A obra inacabada da Câmara Municipal tornou-se um problema histórico da cidade, sendo palco de críticas locais e até nacionais, após ter sido embargado pela Justiça em decorrência de inúmeras irregularidades. Diante do investimento de 7 milhões que já foram alocados pela gestão anterior, o prefeito Roberto Naves criou uma comissão para avaliar as possíveis soluções para a obra, por meio de estudos e laudos técnicos, a fim de preservar o erário público.
A arquiteta responsável pela atualização da proposta de layout, Marília Resende, explica que o Palácio Santana, que até recentemente era utilizado como gabinete dos vereadores, será demolido e passa a ser o estacionamento do novo Centro Administrativo. Já a parte da edificação, cujo visual se assemelha a uma pirâmide, foi redefinido e o que antes foi projetado para ser a plenária da Câmara Municipal, após as adequações será um auditório.

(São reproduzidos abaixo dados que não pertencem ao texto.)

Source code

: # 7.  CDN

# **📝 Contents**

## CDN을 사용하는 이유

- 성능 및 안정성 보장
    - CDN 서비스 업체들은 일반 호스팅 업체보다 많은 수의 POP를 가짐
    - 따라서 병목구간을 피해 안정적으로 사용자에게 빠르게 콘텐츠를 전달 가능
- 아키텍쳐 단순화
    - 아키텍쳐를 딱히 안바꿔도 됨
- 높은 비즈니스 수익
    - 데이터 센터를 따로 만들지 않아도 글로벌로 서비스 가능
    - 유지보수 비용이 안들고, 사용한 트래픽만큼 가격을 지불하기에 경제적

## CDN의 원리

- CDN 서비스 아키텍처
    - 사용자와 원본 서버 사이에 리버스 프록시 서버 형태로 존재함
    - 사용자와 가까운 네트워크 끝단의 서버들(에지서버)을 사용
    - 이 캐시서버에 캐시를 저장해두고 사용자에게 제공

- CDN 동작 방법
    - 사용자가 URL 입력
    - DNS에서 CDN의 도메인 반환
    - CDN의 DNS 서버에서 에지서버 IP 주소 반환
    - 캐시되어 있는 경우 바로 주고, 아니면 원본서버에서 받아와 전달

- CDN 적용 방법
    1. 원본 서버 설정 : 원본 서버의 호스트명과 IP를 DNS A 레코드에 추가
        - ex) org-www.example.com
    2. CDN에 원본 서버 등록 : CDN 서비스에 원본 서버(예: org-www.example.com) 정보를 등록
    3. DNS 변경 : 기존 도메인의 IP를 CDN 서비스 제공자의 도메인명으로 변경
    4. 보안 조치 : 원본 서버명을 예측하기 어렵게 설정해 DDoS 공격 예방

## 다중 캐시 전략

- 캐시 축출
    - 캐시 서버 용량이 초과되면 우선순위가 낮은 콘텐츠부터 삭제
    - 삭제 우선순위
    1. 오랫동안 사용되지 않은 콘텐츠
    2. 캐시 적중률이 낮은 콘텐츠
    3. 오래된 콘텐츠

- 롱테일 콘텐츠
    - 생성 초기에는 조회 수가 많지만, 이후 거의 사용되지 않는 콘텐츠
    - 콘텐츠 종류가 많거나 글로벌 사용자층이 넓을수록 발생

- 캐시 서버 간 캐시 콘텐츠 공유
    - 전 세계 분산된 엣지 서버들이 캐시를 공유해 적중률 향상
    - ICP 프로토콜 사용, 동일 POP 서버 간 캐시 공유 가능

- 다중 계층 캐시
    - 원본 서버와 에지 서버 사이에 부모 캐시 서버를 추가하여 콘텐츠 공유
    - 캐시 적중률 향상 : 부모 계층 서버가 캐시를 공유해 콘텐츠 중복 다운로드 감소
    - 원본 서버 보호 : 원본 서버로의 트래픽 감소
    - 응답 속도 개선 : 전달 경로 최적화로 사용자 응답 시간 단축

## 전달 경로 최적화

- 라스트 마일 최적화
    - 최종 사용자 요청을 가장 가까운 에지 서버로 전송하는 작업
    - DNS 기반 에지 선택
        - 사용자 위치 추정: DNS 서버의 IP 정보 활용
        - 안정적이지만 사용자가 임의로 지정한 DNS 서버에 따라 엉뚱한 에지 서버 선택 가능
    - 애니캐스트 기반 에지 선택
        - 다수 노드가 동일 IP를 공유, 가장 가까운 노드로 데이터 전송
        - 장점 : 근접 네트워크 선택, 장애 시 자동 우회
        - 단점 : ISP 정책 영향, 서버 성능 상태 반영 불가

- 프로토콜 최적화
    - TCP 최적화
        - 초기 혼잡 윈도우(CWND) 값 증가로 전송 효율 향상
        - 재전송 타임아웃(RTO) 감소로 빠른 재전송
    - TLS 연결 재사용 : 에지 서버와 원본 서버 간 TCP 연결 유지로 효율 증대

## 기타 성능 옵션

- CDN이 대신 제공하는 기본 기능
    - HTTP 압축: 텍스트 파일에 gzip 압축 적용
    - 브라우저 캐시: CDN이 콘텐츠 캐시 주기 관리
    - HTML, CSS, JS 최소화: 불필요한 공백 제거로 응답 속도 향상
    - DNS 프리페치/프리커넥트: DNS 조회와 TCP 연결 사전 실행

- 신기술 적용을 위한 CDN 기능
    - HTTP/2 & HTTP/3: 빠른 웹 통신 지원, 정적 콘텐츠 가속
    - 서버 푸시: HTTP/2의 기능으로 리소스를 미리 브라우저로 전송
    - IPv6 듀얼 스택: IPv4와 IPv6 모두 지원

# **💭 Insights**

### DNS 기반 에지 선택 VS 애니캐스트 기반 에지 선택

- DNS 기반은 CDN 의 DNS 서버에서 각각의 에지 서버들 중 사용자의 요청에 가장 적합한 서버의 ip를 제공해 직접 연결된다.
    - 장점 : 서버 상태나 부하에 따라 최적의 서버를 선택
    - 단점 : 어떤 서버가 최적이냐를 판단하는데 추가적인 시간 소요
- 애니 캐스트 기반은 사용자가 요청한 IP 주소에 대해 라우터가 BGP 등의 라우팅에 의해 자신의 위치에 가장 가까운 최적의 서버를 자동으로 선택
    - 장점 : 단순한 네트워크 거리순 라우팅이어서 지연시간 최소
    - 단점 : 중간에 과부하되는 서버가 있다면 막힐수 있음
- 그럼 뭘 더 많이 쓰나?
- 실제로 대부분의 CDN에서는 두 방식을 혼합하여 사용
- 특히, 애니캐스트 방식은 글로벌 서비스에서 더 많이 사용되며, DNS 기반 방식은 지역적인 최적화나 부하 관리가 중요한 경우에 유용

Para o prefeito Roberto Naves, além de resolver o problema histórico desta obra que incomoda a população anapolina, em uma das avenidas principais da cidade, o novo prédio irá, ao longo do tempo, gerar economia aos cofres públicos. “Hoje temos prédios alugados para adequar as secretarias, como a de Educação e a de Saúde, que atendem um público que é maior do que o de muitas cidades goianas. Com este novo Centro Administrativo, a economia em aluguel será grande e permanente”, expõe.
Obra abandonada
O antigo prédio da Câmara, que foi orçado em R$ 17 milhões, teve início em maio de 2014 e tinha previsão de entrega para 2016 – mesmo ano em que a obra foi totalmente paralisada. A pressão para a paralisação da obra ocorreu após relatórios de órgãos como o Conselho Regional de Engenharia e Agronomia de Goiás (CREA-GO) e Ministério Público Estadual (MPGO) – por conta de incompatibilidade entre os projetos. Na ocasião, havia 42,6% de obra concluída e já repassado R$ 7 milhões para a empresa responsável. Além da falta de padrão entre o projeto arquitetônico e os complementares, o que acabou levando a erros na obra, faltavam alvará de construção, licença ambiental, projeto do Corpo de Bombeiros, permissão da Celg (hoje Enel), entre outros.